Source: Tufts University
February 8, 2001 (Reviewed: June 5, 2003)

Introduction

A large and growing number of people in Western societies now use some form of alternative medicine for at least a portion of their health care. The use of alternative medicine is thought to be higher among young, affluent, educated groups, but a clear picture of who is using the many therapies available, and under what circumstances, has only recently begun to emerge. A newly published study in the Journal of the American Geriatric Society found that the choices are not limited to the young -- nearly one in three older Americans reported using some form of non-traditional medicine in the past year.

Survey results

Researchers from Harvard Medical School conducted a telephone survey of 2055 randomly selected adults in the United States, including 311 participants aged 65 or older. The survey respondents were asked about the number of visits they made to a medical doctor in the past year, as well as their lifetime use and use in the past 12 months of any of 20 alternative medical therapies. In this study, alternative medicine was defined as interventions that are not taught widely in medical schools and are not widely available in US hospitals.

The researchers found that 30% of those aged 65 or older used some form of alternative medicine in the past year. Applied to the US population as a whole, this represents about 10 million older adults. The leading treatments were chiropractic, used by 11% of the survey population, and herbal remedies, used by 8%. Mega-vitamin use was also among the top five treatments.

Doctors urge caution

Older adults need to be aware of some special concerns when using alternative medicine. First, the researchers point out that the safety of some treatments, including chiropractic, have not been well-established in older populations, even though they are considered to be safe in the population at large.
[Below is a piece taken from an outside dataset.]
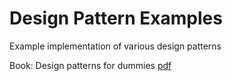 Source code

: # Design Pattern Examples
Example implementation of various design patterns

Book: Design patterns for dummies 
[pdf](http://www.cs.uah.edu/~rcoleman/CS307/Announcements/Design_Patterns_For_Dummies.pdf)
Because prescription drug use is much higher in older populations, older adults are also at an increased risk of adverse interactions between these drugs and herbal therapies or mega-vitamins. In this survey, 6% of older adults mixed prescription drugs with herbal therapies. And, while adverse interactions are a potential problem for people of any age, older adults are more likely to have medical conditions involving liver or kidney disease that increase the likelihood of harmful interactions.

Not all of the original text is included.